#### Record extracts ####

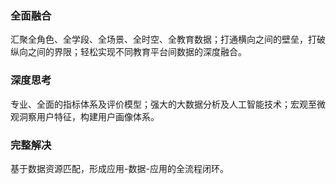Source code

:﻿### 全面融合
汇聚全角色、全学段、全场景、全时空、全教育数据；打通横向之间的壁垒，打破纵向之间的界限；轻松实现不同教育平台间数据的深度融合。
### 深度思考
专业、全面的指标体系及评价模型；强大的大数据分析及人工智能技术；宏观至微观洞察用户特征，构建用户画像体系。
### 完整解决
基于数据资源匹配，形成应用-数据-应用的全流程闭环。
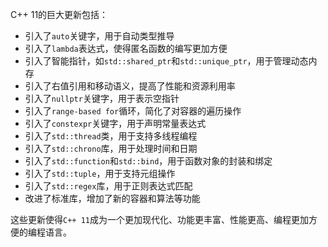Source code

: C++ 11的巨大更新包括：

- 引入了`auto`关键字，用于自动类型推导
- 引入了`lambda`表达式，使得匿名函数的编写更加方便
- 引入了智能指针，如`std::shared_ptr`和`std::unique_ptr`，用于管理动态内存
- 引入了右值引用和移动语义，提高了性能和资源利用率
- 引入了`nullptr`关键字，用于表示空指针
- 引入了`range-based for`循环，简化了对容器的遍历操作
- 引入了`constexpr`关键字，用于声明常量表达式
- 引入了`std::thread`类，用于支持多线程编程
- 引入了`std::chrono`库，用于处理时间和日期
- 引入了`std::function`和`std::bind`，用于函数对象的封装和绑定
- 引入了`std::tuple`，用于支持元组操作
- 引入了`std::regex`库，用于正则表达式匹配
- 改进了标准库，增加了新的容器和算法等功能

这些更新使得`C++ 11`成为一个更加现代化、功能更丰富、性能更高、编程更加方便的编程语言。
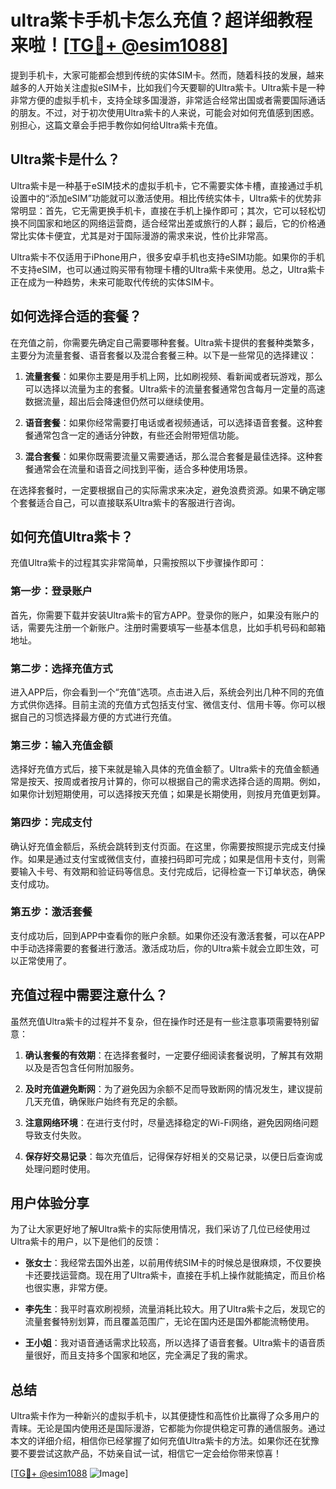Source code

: # ultra紫卡手机卡怎么充值？超详细教程来啦！[[TG💪+ @esim1088](https://t.me/s/esim1088)]

提到手机卡，大家可能都会想到传统的实体SIM卡。然而，随着科技的发展，越来越多的人开始关注虚拟eSIM卡，比如我们今天要聊的Ultra紫卡。Ultra紫卡是一种非常方便的虚拟手机卡，支持全球多国漫游，非常适合经常出国或者需要国际通话的朋友。不过，对于初次使用Ultra紫卡的人来说，可能会对如何充值感到困惑。别担心，这篇文章会手把手教你如何给Ultra紫卡充值。

## Ultra紫卡是什么？

Ultra紫卡是一种基于eSIM技术的虚拟手机卡，它不需要实体卡槽，直接通过手机设置中的“添加eSIM”功能就可以激活使用。相比传统实体卡，Ultra紫卡的优势非常明显：首先，它无需更换手机卡，直接在手机上操作即可；其次，它可以轻松切换不同国家和地区的网络运营商，适合经常出差或旅行的人群；最后，它的价格通常比实体卡便宜，尤其是对于国际漫游的需求来说，性价比非常高。

Ultra紫卡不仅适用于iPhone用户，很多安卓手机也支持eSIM功能。如果你的手机不支持eSIM，也可以通过购买带有物理卡槽的Ultra紫卡来使用。总之，Ultra紫卡正在成为一种趋势，未来可能取代传统的实体SIM卡。

## 如何选择合适的套餐？

在充值之前，你需要先确定自己需要哪种套餐。Ultra紫卡提供的套餐种类繁多，主要分为流量套餐、语音套餐以及混合套餐三种。以下是一些常见的选择建议：

1. **流量套餐**：如果你主要是用手机上网，比如刷视频、看新闻或者玩游戏，那么可以选择以流量为主的套餐。Ultra紫卡的流量套餐通常包含每月一定量的高速数据流量，超出后会降速但仍然可以继续使用。

2. **语音套餐**：如果你经常需要打电话或者视频通话，可以选择语音套餐。这种套餐通常包含一定的通话分钟数，有些还会附带短信功能。

3. **混合套餐**：如果你既需要流量又需要通话，那么混合套餐是最佳选择。这种套餐通常会在流量和语音之间找到平衡，适合多种使用场景。

在选择套餐时，一定要根据自己的实际需求来决定，避免浪费资源。如果不确定哪个套餐适合自己，可以直接联系Ultra紫卡的客服进行咨询。

## 如何充值Ultra紫卡？

充值Ultra紫卡的过程其实非常简单，只需按照以下步骤操作即可：

### 第一步：登录账户

首先，你需要下载并安装Ultra紫卡的官方APP。登录你的账户，如果没有账户的话，需要先注册一个新账户。注册时需要填写一些基本信息，比如手机号码和邮箱地址。

### 第二步：选择充值方式

进入APP后，你会看到一个“充值”选项。点击进入后，系统会列出几种不同的充值方式供你选择。目前主流的充值方式包括支付宝、微信支付、信用卡等。你可以根据自己的习惯选择最方便的方式进行充值。

### 第三步：输入充值金额

选择好充值方式后，接下来就是输入具体的充值金额了。Ultra紫卡的充值金额通常是按天、按周或者按月计算的，你可以根据自己的需求选择合适的周期。例如，如果你计划短期使用，可以选择按天充值；如果是长期使用，则按月充值更划算。

### 第四步：完成支付

确认好充值金额后，系统会跳转到支付页面。在这里，你需要按照提示完成支付操作。如果是通过支付宝或微信支付，直接扫码即可完成；如果是信用卡支付，则需要输入卡号、有效期和验证码等信息。支付完成后，记得检查一下订单状态，确保支付成功。

### 第五步：激活套餐

支付成功后，回到APP中查看你的账户余额。如果你还没有激活套餐，可以在APP中手动选择需要的套餐进行激活。激活成功后，你的Ultra紫卡就会立即生效，可以正常使用了。

## 充值过程中需要注意什么？

虽然充值Ultra紫卡的过程并不复杂，但在操作时还是有一些注意事项需要特别留意：

1. **确认套餐的有效期**：在选择套餐时，一定要仔细阅读套餐说明，了解其有效期以及是否包含任何附加服务。

2. **及时充值避免断网**：为了避免因为余额不足而导致断网的情况发生，建议提前几天充值，确保账户始终有充足的余额。

3. **注意网络环境**：在进行支付时，尽量选择稳定的Wi-Fi网络，避免因网络问题导致支付失败。

4. **保存好交易记录**：每次充值后，记得保存好相关的交易记录，以便日后查询或处理问题时使用。

## 用户体验分享

为了让大家更好地了解Ultra紫卡的实际使用情况，我们采访了几位已经使用过Ultra紫卡的用户，以下是他们的反馈：

- **张女士**：我经常去国外出差，以前用传统SIM卡的时候总是很麻烦，不仅要换卡还要找运营商。现在用了Ultra紫卡，直接在手机上操作就能搞定，而且价格也很实惠，非常方便。
  
- **李先生**：我平时喜欢刷视频，流量消耗比较大。用了Ultra紫卡之后，发现它的流量套餐特别划算，而且覆盖范围广，无论在国内还是国外都能流畅使用。

- **王小姐**：我对语音通话需求比较高，所以选择了语音套餐。Ultra紫卡的语音质量很好，而且支持多个国家和地区，完全满足了我的需求。

## 总结

Ultra紫卡作为一种新兴的虚拟手机卡，以其便捷性和高性价比赢得了众多用户的青睐。无论是国内使用还是国际漫游，它都能为你提供稳定可靠的通信服务。通过本文的详细介绍，相信你已经掌握了如何充值Ultra紫卡的方法。如果你还在犹豫要不要尝试这款产品，不妨亲自试一试，相信它一定会给你带来惊喜！

[[TG💪+ @esim1088](https://t.me/s/esim1088) ![Image](https://i.postimg.cc/4NQfJmqS/Snipaste-2025-05-13-00-14-12.png)]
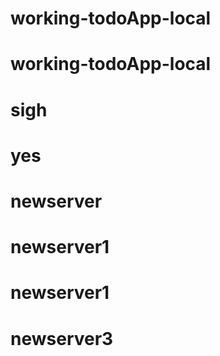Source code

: # working-todoApp-local
# working-todoApp-local
# sigh
# yes
# newserver
# newserver1
# newserver1
# newserver3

####

▶ [Assignment]: Return all lines of the material above in which "local" occurs.

▶ [Result of the task]:
: # working-todoApp-local
# working-todoApp-local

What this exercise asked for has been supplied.